**The problem**: In the listing below, count every line that contains "testing". Give nothing but the number.
——————
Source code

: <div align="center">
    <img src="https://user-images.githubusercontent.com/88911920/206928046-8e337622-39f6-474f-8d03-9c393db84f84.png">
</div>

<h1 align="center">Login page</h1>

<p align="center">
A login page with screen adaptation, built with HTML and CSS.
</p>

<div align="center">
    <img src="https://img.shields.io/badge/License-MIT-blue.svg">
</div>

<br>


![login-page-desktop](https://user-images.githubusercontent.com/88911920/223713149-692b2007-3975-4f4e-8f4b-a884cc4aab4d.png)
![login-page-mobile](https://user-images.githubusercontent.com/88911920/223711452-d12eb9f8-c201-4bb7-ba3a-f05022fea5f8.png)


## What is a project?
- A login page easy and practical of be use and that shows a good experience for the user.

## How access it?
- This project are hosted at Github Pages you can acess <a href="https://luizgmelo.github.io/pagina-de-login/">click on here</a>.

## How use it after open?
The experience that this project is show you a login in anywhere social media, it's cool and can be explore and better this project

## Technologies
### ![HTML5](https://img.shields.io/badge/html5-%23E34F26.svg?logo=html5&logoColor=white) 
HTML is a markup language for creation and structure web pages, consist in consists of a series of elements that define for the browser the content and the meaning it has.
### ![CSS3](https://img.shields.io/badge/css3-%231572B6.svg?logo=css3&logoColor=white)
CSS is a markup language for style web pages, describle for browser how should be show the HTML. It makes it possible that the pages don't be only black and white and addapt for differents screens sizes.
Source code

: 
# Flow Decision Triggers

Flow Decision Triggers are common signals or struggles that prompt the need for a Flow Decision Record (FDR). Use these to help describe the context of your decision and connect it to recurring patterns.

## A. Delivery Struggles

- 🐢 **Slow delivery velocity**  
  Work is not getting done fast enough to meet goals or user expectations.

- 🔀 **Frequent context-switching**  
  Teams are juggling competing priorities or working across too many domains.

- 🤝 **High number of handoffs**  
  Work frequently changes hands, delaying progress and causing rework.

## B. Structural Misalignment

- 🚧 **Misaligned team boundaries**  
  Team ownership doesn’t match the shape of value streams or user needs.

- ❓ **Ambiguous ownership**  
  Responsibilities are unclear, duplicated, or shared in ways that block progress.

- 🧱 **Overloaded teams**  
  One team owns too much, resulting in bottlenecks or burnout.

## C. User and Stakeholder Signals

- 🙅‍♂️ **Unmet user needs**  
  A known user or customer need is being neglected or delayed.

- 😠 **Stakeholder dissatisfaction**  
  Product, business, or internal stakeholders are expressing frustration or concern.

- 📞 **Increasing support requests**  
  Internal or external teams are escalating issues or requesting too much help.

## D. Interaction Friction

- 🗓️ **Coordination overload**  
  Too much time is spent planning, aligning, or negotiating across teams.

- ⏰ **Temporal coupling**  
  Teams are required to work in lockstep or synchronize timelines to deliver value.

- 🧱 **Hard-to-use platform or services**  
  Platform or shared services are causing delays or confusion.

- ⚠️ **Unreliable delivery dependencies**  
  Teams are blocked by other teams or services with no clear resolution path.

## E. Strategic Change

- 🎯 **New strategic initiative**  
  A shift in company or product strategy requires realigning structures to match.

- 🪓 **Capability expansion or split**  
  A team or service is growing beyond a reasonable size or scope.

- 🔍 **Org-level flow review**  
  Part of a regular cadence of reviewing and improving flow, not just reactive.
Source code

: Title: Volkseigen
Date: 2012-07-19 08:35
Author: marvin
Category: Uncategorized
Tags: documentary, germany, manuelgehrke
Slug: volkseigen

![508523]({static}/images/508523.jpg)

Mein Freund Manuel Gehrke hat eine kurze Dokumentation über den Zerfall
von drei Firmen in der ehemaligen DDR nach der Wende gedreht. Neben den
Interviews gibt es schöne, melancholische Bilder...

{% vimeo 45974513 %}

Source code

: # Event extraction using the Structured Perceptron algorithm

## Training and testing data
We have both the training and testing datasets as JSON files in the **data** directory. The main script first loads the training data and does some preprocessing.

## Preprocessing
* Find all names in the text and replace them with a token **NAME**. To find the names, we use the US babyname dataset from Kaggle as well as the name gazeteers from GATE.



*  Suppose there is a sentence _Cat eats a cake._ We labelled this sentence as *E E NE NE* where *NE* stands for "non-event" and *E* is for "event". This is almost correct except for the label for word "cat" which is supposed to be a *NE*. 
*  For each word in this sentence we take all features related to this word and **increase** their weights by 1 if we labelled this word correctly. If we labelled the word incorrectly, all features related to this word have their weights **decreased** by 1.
——————
**Task solution**: 2